"There will be no receivership."
These were the words former ANZ senior executive Peter Holland used to calm the nerves of Feltex's directors in December 2005, a court heard this week.
But nine months later, the bank called in the receivers.
This was after the board rejected rival carpet maker Godfrey Hirst's buyout deal worth $141.8 million.
Feltex's directors were in the Auckland District Court this week defending allegations the company's half-year accounts to December 31, 2005, did not disclose it was in breach of its loan agreements with ANZ.
The directors, Tim Saunders, John Feeney, Peter David Hunter, Peter Thomas and John Hagen, each face two charges under the Financial Reporting Act for allegedly failing to disclose proper financial records for the six-months to December 31, 2005.
They have pleaded not guilty.
Before Feltex held its annual general meeting in late 2005, Saunders asked Holland whether the company had the bank's support.

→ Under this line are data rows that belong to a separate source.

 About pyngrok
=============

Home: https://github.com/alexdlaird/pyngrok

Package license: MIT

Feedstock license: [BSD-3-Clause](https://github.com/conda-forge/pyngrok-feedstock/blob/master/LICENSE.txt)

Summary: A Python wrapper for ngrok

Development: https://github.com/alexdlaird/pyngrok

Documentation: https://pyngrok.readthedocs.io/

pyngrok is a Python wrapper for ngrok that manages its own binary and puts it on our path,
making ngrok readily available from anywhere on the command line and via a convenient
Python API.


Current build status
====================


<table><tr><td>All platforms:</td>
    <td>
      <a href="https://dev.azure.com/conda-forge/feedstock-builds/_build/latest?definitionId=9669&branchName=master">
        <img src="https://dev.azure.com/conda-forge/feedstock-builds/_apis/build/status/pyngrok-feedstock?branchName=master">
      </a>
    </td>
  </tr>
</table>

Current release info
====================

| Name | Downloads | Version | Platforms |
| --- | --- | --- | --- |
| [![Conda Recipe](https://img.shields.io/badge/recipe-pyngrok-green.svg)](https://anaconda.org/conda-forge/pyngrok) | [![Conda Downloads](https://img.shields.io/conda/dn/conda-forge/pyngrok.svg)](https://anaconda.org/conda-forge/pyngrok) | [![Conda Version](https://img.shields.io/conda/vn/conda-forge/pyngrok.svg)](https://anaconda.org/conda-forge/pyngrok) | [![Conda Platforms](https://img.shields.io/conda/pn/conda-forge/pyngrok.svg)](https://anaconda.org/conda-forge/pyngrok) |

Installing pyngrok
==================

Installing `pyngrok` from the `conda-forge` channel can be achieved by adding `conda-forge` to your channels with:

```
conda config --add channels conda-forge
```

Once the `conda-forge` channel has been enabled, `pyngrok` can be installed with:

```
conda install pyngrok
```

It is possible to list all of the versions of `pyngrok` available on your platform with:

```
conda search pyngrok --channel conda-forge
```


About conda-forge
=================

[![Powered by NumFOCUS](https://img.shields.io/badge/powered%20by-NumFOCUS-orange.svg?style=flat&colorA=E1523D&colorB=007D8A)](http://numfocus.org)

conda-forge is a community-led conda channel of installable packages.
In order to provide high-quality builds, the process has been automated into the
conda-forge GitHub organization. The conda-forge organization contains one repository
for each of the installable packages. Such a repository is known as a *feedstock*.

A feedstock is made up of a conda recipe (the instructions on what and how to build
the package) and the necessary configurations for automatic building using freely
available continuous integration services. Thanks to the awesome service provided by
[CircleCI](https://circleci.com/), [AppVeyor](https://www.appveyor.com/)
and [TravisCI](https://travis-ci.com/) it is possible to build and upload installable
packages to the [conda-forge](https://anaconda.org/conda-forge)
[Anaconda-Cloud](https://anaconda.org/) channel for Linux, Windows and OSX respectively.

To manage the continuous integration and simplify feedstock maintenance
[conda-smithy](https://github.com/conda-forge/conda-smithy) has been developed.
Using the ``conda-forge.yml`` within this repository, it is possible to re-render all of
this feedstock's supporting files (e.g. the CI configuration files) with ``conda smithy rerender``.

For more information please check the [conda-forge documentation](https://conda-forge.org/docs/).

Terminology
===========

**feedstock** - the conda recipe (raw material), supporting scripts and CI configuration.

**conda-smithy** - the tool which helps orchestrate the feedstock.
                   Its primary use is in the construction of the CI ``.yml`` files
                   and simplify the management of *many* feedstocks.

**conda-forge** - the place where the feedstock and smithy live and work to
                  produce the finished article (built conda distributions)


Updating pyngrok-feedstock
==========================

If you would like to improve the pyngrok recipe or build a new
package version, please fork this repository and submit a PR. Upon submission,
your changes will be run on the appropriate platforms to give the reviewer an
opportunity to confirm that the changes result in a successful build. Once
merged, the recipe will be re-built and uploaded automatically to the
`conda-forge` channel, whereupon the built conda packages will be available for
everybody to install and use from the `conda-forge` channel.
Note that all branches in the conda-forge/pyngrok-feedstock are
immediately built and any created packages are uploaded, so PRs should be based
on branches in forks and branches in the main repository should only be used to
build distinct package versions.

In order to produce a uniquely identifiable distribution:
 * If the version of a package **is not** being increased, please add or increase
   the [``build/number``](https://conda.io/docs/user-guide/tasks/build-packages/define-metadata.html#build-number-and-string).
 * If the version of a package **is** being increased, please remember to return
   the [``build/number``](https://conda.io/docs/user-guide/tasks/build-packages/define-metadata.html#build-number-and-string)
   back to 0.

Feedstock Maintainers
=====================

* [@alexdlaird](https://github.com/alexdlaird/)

Defence lawyer Paul Davison, QC, told the court that Saunders said: "Peter, this can't be wishy-washy. We need the the bank's absolute support here. It's got to be complete or you can have the keys now."
To which Holland replied: "There will be no receivership."
Davison painted a picture of collaboration between the directors and their bankers as attempts were made to solve Feltex's financial problems.
So much so that after the company's AGM, Thomas, who had holidayed and returned home with dengue fever, called ANZ several times from hospital to maintain contact.
Davison said the directors had met Holland numerous times towards the end of 2005 to discuss the company's position and restructuring plans.
By December 2005, a liquidity crisis had not been forecast but the bank was questioning the long-term viability of Feltex, Holland said.
ANZ had also recently approved a A$10 million loan to fund the closure of the company's yarn plant in Melbourne, which was part of its profit improvement initiative.
Another witness, Ernst & Young partner Stuart Painter, said the company had conducted an interim review of Feltex's financial statements for the six-month period to December 31, 2005.
The directors had adopted the international financial reporting standards for that period for the first time.
He said the change in reporting standards was part of a worldwide process.
Painter said a review was different to an audit, and that the directors were responsible for the corporate governance of the company. The case continues.